Items from a data source:
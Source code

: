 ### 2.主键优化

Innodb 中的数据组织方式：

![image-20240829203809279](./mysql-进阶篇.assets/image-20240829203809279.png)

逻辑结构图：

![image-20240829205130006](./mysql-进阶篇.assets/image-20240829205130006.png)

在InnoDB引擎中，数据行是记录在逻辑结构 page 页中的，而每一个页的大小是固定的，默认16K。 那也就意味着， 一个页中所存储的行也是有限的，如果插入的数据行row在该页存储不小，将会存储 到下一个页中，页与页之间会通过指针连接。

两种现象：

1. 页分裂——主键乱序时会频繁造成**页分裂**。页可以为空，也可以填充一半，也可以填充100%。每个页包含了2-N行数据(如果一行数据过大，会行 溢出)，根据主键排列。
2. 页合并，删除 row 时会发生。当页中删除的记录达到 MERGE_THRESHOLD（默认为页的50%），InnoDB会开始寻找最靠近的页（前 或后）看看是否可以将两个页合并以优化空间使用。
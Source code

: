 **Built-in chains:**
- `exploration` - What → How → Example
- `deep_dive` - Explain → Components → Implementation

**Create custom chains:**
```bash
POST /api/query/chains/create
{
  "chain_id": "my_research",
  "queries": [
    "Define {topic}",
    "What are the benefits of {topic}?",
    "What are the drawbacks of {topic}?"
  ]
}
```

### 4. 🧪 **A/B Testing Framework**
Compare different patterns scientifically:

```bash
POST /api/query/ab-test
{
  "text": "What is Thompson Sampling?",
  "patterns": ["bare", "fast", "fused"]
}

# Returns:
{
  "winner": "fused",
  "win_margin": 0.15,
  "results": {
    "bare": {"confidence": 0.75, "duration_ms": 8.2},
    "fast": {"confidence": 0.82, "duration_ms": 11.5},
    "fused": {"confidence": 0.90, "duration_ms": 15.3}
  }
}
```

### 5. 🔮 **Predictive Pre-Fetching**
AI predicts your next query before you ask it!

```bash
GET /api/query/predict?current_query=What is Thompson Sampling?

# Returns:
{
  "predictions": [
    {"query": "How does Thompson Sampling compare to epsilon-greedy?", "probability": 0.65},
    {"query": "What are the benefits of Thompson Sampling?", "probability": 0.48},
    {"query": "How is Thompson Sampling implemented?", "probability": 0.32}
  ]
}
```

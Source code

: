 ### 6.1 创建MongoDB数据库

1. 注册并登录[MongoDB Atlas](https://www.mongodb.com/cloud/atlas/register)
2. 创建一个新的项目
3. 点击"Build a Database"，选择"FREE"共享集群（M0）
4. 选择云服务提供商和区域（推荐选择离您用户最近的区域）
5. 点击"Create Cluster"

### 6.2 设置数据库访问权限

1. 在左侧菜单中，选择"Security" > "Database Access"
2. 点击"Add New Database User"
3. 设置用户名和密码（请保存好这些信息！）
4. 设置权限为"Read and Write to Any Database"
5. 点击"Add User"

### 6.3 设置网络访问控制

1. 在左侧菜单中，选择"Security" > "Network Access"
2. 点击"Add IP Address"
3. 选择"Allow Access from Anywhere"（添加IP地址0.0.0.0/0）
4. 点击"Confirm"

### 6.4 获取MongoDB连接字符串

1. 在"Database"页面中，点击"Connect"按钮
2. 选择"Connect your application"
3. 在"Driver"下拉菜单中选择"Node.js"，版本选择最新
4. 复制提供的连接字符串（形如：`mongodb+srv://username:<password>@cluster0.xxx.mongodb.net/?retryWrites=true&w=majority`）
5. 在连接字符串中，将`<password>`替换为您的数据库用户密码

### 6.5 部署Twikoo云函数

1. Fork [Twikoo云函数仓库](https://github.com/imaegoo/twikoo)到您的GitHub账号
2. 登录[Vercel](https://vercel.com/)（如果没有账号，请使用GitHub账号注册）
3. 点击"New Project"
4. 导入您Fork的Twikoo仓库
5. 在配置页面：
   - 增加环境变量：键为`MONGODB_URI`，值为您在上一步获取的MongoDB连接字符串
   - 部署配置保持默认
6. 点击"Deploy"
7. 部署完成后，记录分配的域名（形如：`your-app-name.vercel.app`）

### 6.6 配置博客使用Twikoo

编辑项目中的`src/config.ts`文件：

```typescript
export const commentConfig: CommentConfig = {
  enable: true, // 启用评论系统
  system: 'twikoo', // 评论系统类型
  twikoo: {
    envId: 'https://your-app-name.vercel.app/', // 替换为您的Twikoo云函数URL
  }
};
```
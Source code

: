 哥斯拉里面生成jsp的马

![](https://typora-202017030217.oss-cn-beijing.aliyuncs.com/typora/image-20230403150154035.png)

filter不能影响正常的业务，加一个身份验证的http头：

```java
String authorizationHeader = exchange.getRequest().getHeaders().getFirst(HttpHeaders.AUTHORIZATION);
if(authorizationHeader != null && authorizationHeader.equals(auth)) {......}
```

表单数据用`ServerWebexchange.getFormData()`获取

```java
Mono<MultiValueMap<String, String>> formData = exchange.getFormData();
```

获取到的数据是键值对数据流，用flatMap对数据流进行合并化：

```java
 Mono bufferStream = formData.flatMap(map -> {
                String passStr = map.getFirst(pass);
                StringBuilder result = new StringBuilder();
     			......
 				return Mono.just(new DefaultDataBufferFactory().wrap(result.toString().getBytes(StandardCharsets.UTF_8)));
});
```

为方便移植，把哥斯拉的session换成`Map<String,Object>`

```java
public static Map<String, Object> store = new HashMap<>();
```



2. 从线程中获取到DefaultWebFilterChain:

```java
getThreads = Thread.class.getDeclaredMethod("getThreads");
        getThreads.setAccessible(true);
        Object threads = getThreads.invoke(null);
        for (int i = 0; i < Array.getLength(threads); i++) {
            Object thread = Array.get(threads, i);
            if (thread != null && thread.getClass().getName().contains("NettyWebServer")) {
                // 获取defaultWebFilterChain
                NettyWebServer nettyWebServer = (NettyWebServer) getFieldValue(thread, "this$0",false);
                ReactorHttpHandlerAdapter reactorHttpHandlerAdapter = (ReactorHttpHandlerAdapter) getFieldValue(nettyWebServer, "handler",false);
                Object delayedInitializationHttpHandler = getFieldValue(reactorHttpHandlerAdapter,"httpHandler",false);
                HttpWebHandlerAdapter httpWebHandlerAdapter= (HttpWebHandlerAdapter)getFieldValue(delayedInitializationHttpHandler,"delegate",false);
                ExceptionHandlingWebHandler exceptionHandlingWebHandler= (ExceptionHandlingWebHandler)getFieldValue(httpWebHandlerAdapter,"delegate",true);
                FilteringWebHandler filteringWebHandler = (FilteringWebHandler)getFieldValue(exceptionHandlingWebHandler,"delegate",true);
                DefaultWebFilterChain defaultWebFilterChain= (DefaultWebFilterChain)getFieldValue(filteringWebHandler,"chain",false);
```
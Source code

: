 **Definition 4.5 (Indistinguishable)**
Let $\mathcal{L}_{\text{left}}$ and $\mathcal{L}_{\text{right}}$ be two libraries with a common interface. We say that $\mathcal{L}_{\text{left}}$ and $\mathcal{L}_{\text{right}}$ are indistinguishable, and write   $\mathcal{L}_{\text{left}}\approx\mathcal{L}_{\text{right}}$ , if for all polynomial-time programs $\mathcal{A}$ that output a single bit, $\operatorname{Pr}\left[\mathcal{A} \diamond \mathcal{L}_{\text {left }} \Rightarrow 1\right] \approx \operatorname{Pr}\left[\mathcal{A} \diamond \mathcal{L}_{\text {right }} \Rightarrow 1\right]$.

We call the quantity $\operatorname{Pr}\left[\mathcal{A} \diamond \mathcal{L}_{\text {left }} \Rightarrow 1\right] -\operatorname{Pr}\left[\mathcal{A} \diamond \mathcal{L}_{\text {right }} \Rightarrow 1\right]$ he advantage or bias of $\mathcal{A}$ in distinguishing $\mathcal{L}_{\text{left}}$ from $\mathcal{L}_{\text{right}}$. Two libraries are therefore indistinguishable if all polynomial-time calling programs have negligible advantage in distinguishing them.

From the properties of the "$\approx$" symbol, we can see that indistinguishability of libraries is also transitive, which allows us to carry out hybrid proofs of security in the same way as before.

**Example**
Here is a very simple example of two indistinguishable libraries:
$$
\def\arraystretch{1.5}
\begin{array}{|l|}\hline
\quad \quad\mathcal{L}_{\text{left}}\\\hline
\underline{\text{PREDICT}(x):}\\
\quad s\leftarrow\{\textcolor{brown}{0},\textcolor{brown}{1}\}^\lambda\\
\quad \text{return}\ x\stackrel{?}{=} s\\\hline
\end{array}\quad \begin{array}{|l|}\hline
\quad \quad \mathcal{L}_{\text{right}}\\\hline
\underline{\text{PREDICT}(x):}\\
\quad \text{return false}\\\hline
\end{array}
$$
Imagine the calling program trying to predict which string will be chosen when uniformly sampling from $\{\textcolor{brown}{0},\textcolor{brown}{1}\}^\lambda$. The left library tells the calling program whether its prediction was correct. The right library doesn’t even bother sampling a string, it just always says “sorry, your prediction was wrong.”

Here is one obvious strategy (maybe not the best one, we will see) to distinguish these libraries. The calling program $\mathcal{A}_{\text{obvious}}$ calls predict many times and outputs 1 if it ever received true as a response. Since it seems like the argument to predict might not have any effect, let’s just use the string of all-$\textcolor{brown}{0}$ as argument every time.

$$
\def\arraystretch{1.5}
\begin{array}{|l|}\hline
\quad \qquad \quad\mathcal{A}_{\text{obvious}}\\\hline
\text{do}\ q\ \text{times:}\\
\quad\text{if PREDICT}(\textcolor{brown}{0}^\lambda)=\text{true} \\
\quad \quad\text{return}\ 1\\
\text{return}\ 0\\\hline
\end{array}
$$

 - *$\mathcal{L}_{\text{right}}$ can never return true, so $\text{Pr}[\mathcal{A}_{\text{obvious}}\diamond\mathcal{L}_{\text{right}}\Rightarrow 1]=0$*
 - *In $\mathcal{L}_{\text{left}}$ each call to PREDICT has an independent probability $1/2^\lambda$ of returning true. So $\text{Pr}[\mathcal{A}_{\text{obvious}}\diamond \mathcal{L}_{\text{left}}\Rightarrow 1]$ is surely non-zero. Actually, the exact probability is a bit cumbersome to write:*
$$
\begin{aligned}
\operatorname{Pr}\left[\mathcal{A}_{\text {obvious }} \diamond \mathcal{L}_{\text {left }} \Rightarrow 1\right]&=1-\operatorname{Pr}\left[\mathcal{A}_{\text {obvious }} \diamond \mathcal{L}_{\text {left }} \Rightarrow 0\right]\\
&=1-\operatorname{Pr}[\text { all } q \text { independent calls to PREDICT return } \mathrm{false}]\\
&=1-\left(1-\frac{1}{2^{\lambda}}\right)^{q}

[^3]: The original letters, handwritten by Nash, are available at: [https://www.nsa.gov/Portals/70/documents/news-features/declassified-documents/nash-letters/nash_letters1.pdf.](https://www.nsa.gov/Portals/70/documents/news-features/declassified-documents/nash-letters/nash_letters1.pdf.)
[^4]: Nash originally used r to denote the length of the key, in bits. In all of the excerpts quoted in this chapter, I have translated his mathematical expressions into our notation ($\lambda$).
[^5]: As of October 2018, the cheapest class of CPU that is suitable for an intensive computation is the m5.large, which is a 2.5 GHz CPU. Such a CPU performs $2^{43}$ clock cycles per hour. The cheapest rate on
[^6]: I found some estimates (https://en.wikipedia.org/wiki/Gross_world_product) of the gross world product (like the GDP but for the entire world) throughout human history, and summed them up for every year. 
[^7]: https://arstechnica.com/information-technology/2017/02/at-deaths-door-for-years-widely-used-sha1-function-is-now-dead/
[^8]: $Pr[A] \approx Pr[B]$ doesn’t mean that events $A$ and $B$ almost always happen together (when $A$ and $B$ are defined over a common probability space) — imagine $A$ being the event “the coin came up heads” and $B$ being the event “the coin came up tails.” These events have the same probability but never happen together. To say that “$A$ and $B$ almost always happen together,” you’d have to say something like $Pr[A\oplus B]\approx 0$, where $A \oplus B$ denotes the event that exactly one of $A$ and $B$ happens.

■ **WHAT YOU SHOULD DO**
Pull out every line of the entries that includes the word "will".

■ **PROBLEM SOLUTION**
Imagine the calling program trying to predict which string will be chosen when uniformly sampling from $\{\textcolor{brown}{0},\textcolor{brown}{1}\}^\lambda$. The left library tells the calling program whether its prediction was correct. The right library doesn’t even bother sampling a string, it just always says “sorry, your prediction was wrong.”
Here is one obvious strategy (maybe not the best one, we will see) to distinguish these libraries. The calling program $\mathcal{A}_{\text{obvious}}$ calls predict many times and outputs 1 if it ever received true as a response. Since it seems like the argument to predict might not have any effect, let’s just use the string of all-$\textcolor{brown}{0}$ as argument every time.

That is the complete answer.